Scan the entries below and tally the lines that include "with". Return nothing but the tally.

Collected data
+===+
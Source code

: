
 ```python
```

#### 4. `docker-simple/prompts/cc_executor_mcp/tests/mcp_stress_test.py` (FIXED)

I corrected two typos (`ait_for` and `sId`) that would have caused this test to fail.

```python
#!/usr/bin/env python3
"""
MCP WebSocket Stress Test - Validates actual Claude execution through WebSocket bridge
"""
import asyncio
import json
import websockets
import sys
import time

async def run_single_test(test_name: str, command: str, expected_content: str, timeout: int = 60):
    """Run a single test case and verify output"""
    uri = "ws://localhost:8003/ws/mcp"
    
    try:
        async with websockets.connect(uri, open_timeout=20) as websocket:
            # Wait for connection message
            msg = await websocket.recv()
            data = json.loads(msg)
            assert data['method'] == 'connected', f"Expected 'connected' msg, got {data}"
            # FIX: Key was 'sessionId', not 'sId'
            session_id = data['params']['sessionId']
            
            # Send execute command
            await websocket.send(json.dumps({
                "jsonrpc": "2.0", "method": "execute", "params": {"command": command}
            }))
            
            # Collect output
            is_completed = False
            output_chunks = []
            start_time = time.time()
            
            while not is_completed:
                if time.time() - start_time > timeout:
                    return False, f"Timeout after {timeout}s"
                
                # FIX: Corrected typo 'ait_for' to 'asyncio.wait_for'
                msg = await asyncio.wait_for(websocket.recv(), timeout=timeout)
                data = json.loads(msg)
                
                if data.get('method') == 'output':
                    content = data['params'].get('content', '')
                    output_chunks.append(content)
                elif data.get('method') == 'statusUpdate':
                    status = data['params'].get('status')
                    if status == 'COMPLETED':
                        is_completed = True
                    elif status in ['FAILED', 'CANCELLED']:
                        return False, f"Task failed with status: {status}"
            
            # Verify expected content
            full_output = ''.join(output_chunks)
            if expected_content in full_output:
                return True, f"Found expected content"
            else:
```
+===+
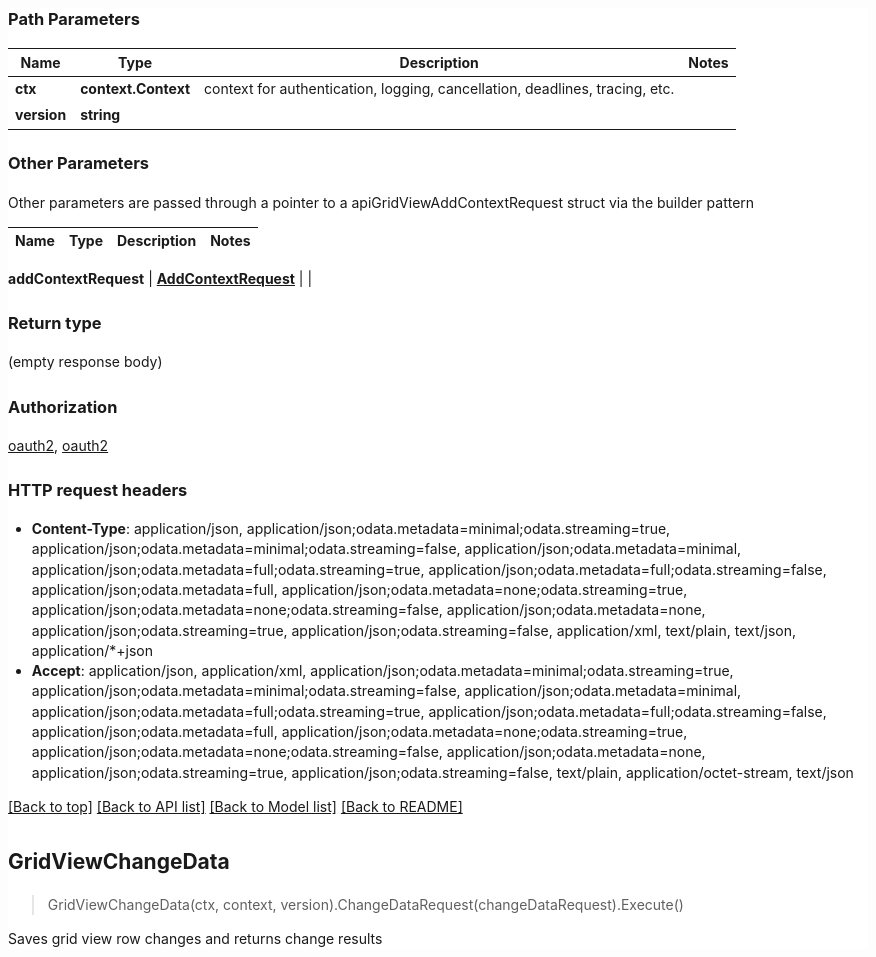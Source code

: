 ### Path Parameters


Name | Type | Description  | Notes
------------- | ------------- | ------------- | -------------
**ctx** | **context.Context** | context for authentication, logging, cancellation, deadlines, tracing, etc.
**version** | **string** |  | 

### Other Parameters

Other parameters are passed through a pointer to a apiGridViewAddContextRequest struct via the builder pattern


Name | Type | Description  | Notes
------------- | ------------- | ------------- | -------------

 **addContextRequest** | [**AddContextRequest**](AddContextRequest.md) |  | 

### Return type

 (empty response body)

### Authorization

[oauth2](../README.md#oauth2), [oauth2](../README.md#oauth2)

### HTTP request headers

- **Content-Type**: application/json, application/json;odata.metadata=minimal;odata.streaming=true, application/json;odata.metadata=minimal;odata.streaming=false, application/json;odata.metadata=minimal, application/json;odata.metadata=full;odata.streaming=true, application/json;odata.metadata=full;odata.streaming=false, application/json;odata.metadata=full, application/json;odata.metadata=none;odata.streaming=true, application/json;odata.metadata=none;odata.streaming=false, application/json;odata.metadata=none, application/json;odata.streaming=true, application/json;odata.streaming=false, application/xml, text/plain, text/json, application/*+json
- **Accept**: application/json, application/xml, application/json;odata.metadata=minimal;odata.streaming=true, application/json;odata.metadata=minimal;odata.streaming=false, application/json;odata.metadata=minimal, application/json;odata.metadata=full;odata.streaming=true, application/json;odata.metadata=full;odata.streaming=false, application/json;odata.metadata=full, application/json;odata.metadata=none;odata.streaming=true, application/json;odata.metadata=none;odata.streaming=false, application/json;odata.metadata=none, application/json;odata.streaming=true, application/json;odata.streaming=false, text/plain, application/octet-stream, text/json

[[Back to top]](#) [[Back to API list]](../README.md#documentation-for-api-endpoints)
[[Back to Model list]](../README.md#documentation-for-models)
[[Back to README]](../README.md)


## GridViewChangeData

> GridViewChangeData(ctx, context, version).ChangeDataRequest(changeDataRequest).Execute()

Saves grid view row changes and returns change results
+===+
[Result for this task]
2